The anti-corruption demonstrations in Russia this week – for an interactive map on locations, numbers and arrests, see meduza.io – are supported by 57 percent of all Russians, according to the Levada Center.
They have even attracted comment by Vladimir Putin who says that the problem the Russian opposition has is “not in simply struggling with the powers but showing citizens and voters that the programs [it] is proposing better correspond to the interests of the electorate.”
But precisely because these demonstrations even more than those in 2011-2012 or on March 26 this year are widely perceived as a watershed event in advance of Russia’s presidential elections next spring, they have been the subject of an enormous number of commentaries. Three of them, which consider the consequences of these protests, are especially interesting.
In the first of these, Lev Gudkov, the head of the Levada Center, says that by its harsh response to the demonstrations, the authorities “have contributed to the politicization of young Russians” and thus have made it likely that there will be more protests and that these will be more political.
“As a result of the worsening of the economic situation, the very lengthy crisis and the sense that there is no way out, social tension and dissatisfaction is growing in Russia,” the sociologist says. Much anger is directed at the corrupt nature of the authorities, more for economic reasons than moral ones.
It would be a mistake to see this just as populism, he continues. In fact, the regime’s half-hearted fight against corruption has contributed to the widely held view in the population that the entire government is corrupt. Alexei Navalny has capitalized on this and that is the major reason for his success.
“The portion of Russians who are really dissatisfied with the current regime is not too large but nonetheless notable – consisting of between 15 and 25 percent” who really want to see a change in the composition of those at the top of the state. But the number of such people is “beginning to grow: this is perfectly obvious.”
What was especially interesting about this week’s demonstrations was the dominance of young people among the participants. “Because the action was banned, people of older age groups were much less in evidence than usual … By their harsh position of suppression,” Gudkov says, “the authorities are contributing to the politicization of young Russians.”
The Levada Center head says “it’s worth noting that the authorities have quite strong concerns relative to the growth of protest attitudes. They really fear that because massive protests are the only factor which could destroy the system. Because the movement is not egoist and mercantilist, the authorities don’t know what to do” besides using force.
In the second commentary, Moscow political analyst Aleksandr Morozov argues that Navalny by his actions is opening up the political system for “extra-systemic” players but that the relationship of young people to him is more “situational” than many think and that young people could desert him over his perceived authoritarianism.
Russian society at large, Morozov continues, is still behaving in a very “passive” way.
People “recognize very well the risks of entering into conflict with the authorities and they are already frightened … But this atmosphere of hopelessness and pessimism … is not entirely justified.”

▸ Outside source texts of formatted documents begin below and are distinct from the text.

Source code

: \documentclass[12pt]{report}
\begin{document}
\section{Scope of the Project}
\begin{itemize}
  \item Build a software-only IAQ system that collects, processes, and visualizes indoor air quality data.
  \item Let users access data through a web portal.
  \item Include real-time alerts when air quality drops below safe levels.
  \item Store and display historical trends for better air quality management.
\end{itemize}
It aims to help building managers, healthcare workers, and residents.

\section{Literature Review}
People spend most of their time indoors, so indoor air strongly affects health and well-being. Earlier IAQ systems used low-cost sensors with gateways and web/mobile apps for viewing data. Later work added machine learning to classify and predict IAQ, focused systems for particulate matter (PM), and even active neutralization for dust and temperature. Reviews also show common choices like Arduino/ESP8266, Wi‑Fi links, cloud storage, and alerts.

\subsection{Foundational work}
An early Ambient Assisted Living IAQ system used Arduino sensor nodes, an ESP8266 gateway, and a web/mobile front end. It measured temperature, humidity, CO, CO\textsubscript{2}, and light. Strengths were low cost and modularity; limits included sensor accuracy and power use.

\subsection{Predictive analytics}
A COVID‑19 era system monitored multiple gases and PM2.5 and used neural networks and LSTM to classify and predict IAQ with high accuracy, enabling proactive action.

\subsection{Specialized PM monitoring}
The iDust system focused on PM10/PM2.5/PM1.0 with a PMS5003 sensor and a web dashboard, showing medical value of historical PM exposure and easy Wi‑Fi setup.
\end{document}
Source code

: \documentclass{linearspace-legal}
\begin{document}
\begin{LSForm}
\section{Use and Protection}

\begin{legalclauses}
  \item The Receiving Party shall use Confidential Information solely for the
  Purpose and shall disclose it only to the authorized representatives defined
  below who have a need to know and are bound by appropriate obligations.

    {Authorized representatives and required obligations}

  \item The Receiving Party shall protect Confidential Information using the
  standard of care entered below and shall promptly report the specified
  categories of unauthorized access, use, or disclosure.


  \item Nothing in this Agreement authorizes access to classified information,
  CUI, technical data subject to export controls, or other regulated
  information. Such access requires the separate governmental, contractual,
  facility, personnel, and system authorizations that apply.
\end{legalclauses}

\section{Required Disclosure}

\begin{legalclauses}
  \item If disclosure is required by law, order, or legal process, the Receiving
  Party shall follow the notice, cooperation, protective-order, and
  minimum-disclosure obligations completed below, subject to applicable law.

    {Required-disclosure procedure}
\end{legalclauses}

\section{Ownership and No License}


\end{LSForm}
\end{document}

And this is “for one simple reason: the high political inventiveness of Navalny and the unpredictability of his political thought.” Because of that, Morozov says, the opposition leader is “constantly broadening the possibilities of the political situation,” as shown by his ability to organize a massive “unsanctioned” protest.
What he will do next is by definition unpredictable, the political analyst says, but his “audience is waiting” for him to “begin to attack not only Medvedev but also Putin. Now, it is still too early to do that, but at a certain moment, it will be already too late.” Navalny has to figure out just when to shift from corruption to the slogan of “’no fourth term.’”
And in the third, Rosbalt’s Sergey Shelin argues that the protests Navalny has organized this year are not just complaints and demands that the authorities do something, “but a struggle for a change in the powers that be.” That means in Russia today, there is something that hasn’t existed for “almost 20 years,” a struggle for power.
That is hardly an equal struggle, of course, but one that prompts the question just “how many divisions” does Navalny have? According to Shelin, what matters now is not so much the numbers of people and places where protests have taken place as the passion that those taking part have brought to them.
He suggests that there are already “three main results” visible.
- First, “it is obvious that in the capitals the authorities were much more afraid this time than in March but that they had prepared for the struggle much better this time around.”
- Second, Russia’s “silent majority” isn’t yet ready to repeat a demonstration and that’s why many took “a pause” now.
- And third, “The June events have shown that a new group of young opposition activists have come into the streets.” Not yet in the millions but already in “many tens of thousands” who are prepared to oppose repression and “the archaic, anti-modern regime” of Vladimir Putin. Thus, Navalny has a serious and consolidated political base. As yet, it isn’t large, perhaps two percent or a bit more. But under Russian conditions, that is a start and something he can build on. And Navalny’s backing will only increase if the authorities try to block him from running as they have up to now. That fact, confirmed this week, makes Monday’s demonstrations a turning point.
The Day of Russia this year “clearly did not become a holiday for the regime.” Instead, it became “a breakthrough day for his opponents. I call it the day of confirmation,” Shelin continues, confirmation that “the Putin era continues, but the atmosphere of the last 18 years has disappeared forever.”